» Problem statement:
Drop the pictures, then extract the listing word for word.

» Given records:
# # # #
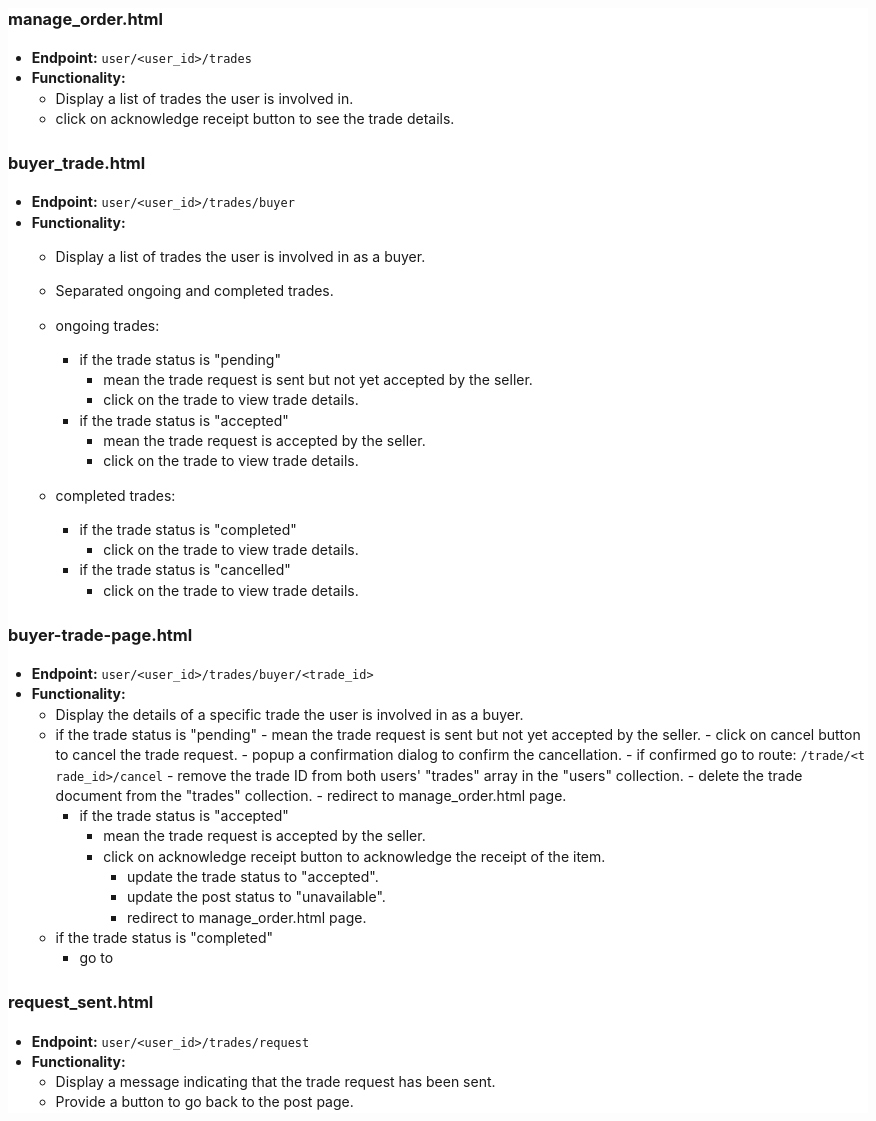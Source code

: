 ### manage_order.html
* **Endpoint:** `user/<user_id>/trades`
* **Functionality:**
    - Display a list of trades the user is involved in.
    - click on acknowledge receipt button to see the trade details.

### buyer_trade.html
* **Endpoint:** `user/<user_id>/trades/buyer`
* **Functionality:**
    - Display a list of trades the user is involved in as a buyer.
    - Separated ongoing and completed trades.

    - ongoing trades:
        - if the trade status is "pending"
            - mean the trade request is sent but not yet accepted by the seller.
            - click on the trade to view trade details.
        - if the trade status is "accepted"
            - mean the trade request is accepted by the seller.
            - click on the trade to view trade details.

    - completed trades:
        - if the trade status is "completed"
            - click on the trade to view trade details.
        - if the trade status is "cancelled"
            - click on the trade to view trade details.

### buyer-trade-page.html
* **Endpoint:** `user/<user_id>/trades/buyer/<trade_id>`
* **Functionality:**
    - Display the details of a specific trade the user is involved in as a buyer.
     - if the trade status is "pending"
            - mean the trade request is sent but not yet accepted by the seller.
            - click on cancel button to cancel the trade request.
                - popup a confirmation dialog to confirm the cancellation.
                - if confirmed go to route: `/trade/<trade_id>/cancel`
                    - remove the trade ID from both users' "trades" array in the "users" collection.
                    - delete the trade document from the "trades" collection.
                    - redirect to manage_order.html page.
        - if the trade status is "accepted"
            - mean the trade request is accepted by the seller.
            - click on acknowledge receipt button to acknowledge the receipt of the item.
                - update the trade status to "accepted".
                - update the post status to "unavailable".
                - redirect to manage_order.html page.
    - if the trade status is "completed"
        - go to 

### request_sent.html
* **Endpoint:** `user/<user_id>/trades/request`
* **Functionality:**
    - Display a message indicating that the trade request has been sent.
    - Provide a button to go back to the post page.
# # # #
» Reply to the exercise:
Source code

: ### manage_order.html
* **Endpoint:** `user/<user_id>/trades`
* **Functionality:**
    - Display a list of trades the user is involved in.
    - click on acknowledge receipt button to see the trade details.

### buyer_trade.html
* **Endpoint:** `user/<user_id>/trades/buyer`
* **Functionality:**
    - Display a list of trades the user is involved in as a buyer.
    - Separated ongoing and completed trades.

    - ongoing trades:
        - if the trade status is "pending"
            - mean the trade request is sent but not yet accepted by the seller.
            - click on the trade to view trade details.
        - if the trade status is "accepted"
            - mean the trade request is accepted by the seller.
            - click on the trade to view trade details.

    - completed trades:
        - if the trade status is "completed"
            - click on the trade to view trade details.
        - if the trade status is "cancelled"
            - click on the trade to view trade details.

### buyer-trade-page.html
* **Endpoint:** `user/<user_id>/trades/buyer/<trade_id>`
* **Functionality:**
    - Display the details of a specific trade the user is involved in as a buyer.
     - if the trade status is "pending"
            - mean the trade request is sent but not yet accepted by the seller.
            - click on cancel button to cancel the trade request.
                - popup a confirmation dialog to confirm the cancellation.
                - if confirmed go to route: `/trade/<trade_id>/cancel`
                    - remove the trade ID from both users' "trades" array in the "users" collection.
                    - delete the trade document from the "trades" collection.
                    - redirect to manage_order.html page.
        - if the trade status is "accepted"
            - mean the trade request is accepted by the seller.
            - click on acknowledge receipt button to acknowledge the receipt of the item.
                - update the trade status to "accepted".
                - update the post status to "unavailable".
                - redirect to manage_order.html page.
    - if the trade status is "completed"
        - go to 

### request_sent.html
* **Endpoint:** `user/<user_id>/trades/request`
* **Functionality:**
    - Display a message indicating that the trade request has been sent.
    - Provide a button to go back to the post page.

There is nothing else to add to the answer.